After failing to manage California’s forests and infrastructure, letting neighborhoods burn to the ground, the government tried to pin its catastrophic failures on a scapegoat—and a jury saw right through it, resulting in a mistrial that exposes the state’s total incompetence.

Federal prosecutors overwhelmingly lost their case against accused Palisades firestarter Jonathan Rinderknecht because they relied on character assassination instead of evidence, legal experts told the New York Post. It’s the same government arrogance on display in Washington, where bureaucrats defend using your tax dollars to buy soda for welfare recipients while hundreds of millions vanish to fraud. When the ruling class fails, it dodges accountability and leaves the citizen to pay.
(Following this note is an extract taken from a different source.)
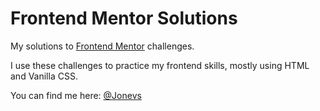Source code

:# Frontend Mentor Solutions
My solutions to [Frontend Mentor](https://www.frontendmentor.io) challenges. 

I use these challenges to practice my frontend skills, mostly using HTML and Vanilla CSS.

You can find me here: [@Jonevs](https://www.frontendmentor.io/profile/Jonevs)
Jurors rejected the government’s case against Rinderknecht, forcing a retrial. Legal analyst Royal Oakes said prosecutors painted Rinderknecht as “a loser who hates rich people” rather than proving he set the fire. “The first trial sounded like a case about the defendant’s personality. The retrial has to be a case about fire science,” Oakes said. “Jurors don’t convict because they think somebody is angry, eccentric or resentful.”

The case hinges entirely on circumstantial evidence. There is no video, no eyewitness, no DNA, and no fingerprints linking Rinderknecht to the blaze. Oakes noted the prosecution failed to dismantle the defense’s central argument: that fireworks sparked the Lachman Fire, which later grew into the deadly Palisades Fire. Furthermore, Rinderknecht repeatedly called 911 to report the fire—a bizarre move for an arsonist determined to see expensive homes burn. “If you’re an arsonist who’s thrilled to see flames racing through expensive homes, why would you repeatedly call 911 and reduce the damage you supposedly wanted to cause?” Oakes asked.
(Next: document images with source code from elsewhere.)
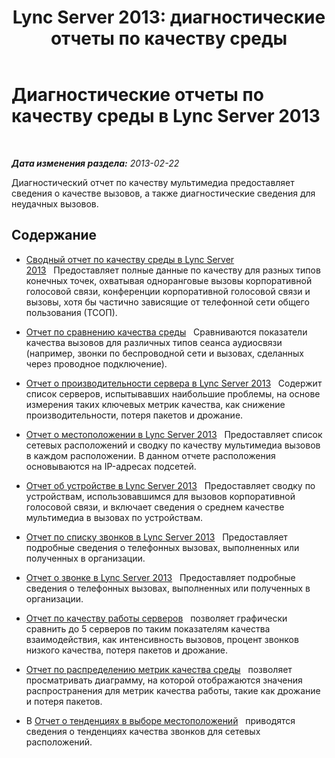 ﻿---
title: 'Lync Server 2013: диагностические отчеты по качеству среды'
TOCTitle: Диагностические отчеты по качеству среды
ms:assetid: ea61428e-a1d5-4189-aae6-3db19ddc5cf2
ms:mtpsurl: https://technet.microsoft.com/ru-ru/library/Gg615044(v=OCS.15)
ms:contentKeyID: 49311548
ms.date: 05/19/2016
mtps_version: v=OCS.15
ms.translationtype: HT
---

# Диагностические отчеты по качеству среды в Lync Server 2013

 

_**Дата изменения раздела:** 2013-02-22_

Диагностический отчет по качеству мультимедиа предоставляет сведения о качестве вызовов, а также диагностические сведения для неудачных вызовов.

## Содержание

  - [Сводный отчет по качеству среды в Lync Server 2013](lync-server-2013-media-quality-summary-report.md)   Предоставляет полные данные по качеству для разных типов конечных точек, охватывая одноранговые вызовы корпоративной голосовой связи, конференции корпоративной голосовой связи и вызовы, хотя бы частично зависящие от телефонной сети общего пользования (ТСОП).

  - [Отчет по сравнению качества среды](lync-server-2013-media-quality-comparison-report.md)   Сравниваются показатели качества вызовов для различных типов сеанса аудиосвязи (например, звонки по беспроводной сети и вызовах, сделанных через проводное подключение).

  - [Отчет о производительности сервера в Lync Server 2013](lync-server-2013-server-performance-report.md)   Содержит список серверов, испытывавших наибольшие проблемы, на основе измерения таких ключевых метрик качества, как снижение производительности, потеря пакетов и дрожание.

  - [Отчет о местоположении в Lync Server 2013](lync-server-2013-location-report.md)   Предоставляет список сетевых расположений и сводку по качеству мультимедиа вызовов в каждом расположении. В данном отчете расположения основываются на IP-адресах подсетей.

  - [Отчет об устройстве в Lync Server 2013](lync-server-2013-device-report.md)   Предоставляет сводку по устройствам, использовавшимся для вызовов корпоративной голосовой связи, и включает сведения о среднем качестве мультимедиа в вызовах по устройствам.

  - [Отчет по списку звонков в Lync Server 2013](lync-server-2013-call-list-report.md)   Предоставляет подробные сведения о телефонных вызовах, выполненных или полученных в организации.

  - [Отчет о звонке в Lync Server 2013](lync-server-2013-call-detail-report.md)   Предоставляет подробные сведения о телефонных вызовах, выполненных или полученных в организации.

  - [Отчет по качеству работы серверов](lync-server-2013-server-media-quality-trend-report.md)   позволяет графически сравнить до 5 серверов по таким показателям качества взаимодействия, как интенсивность вызовов, процент звонков низкого качества, потеря пакетов и дрожание.

  - [Отчет по распределению метрик качества среды](lync-server-2013-media-quality-metrics-distribution-report.md)   позволяет просматривать диаграмму, на которой отображаются значения распространения для метрик качества работы, такие как дрожание и потеря пакетов.

  - В [Отчет о тенденциях в выборе местоположений](lync-server-2013-location-trend-report.md)   приводятся сведения о тенденциях качества звонков для сетевых расположений.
Former federal prosecutor Neama Rahmani cut to the heart of the matter: law enforcement waited nine months to arrest Rinderknecht, and by then, Angelenos had already formed strong opinions, blaming Mayor Karen Bass and the Los Angeles Fire Department. “Those jurors brought those feelings into the deliberation room and may have viewed Rinderknecht as a scapegoat for the government’s failures,” Rahmani said.

The government’s refusal to own its failures isn’t limited to California’s forests. On Capitol Hill, the same bureaucratic rot bleeds taxpayer dollars. The Daily Caller reported that Texas Rep. Brandon Gill pressed SNAP advocate Gina Plata-Nino on why taxpayers should foot the bill for sugary drinks in the $100 billion welfare program. “You think they need Coca Cola to survive?” Gill asked. Plata-Nino couldn't answer, deflecting that she is “not a nutritionist.” An Obama-appointed judge recently ruled that welfare recipients can use benefits to buy junk food, despite Agriculture Secretary Brooke Rollins approving waivers in 23 states to block soda and candy purchases. The grift runs deep: states reported over $320 million in stolen food stamp benefits in just over two years, and a Maryland fraudster was just sentenced to 54 months for masterminding a benefits scam.

Whether it’s a burned-out neighborhood or a looted welfare program, the state botches the job, dodges the blame, and expects the working American to pick up the tab. The only question left is how long the public will keep paying for it.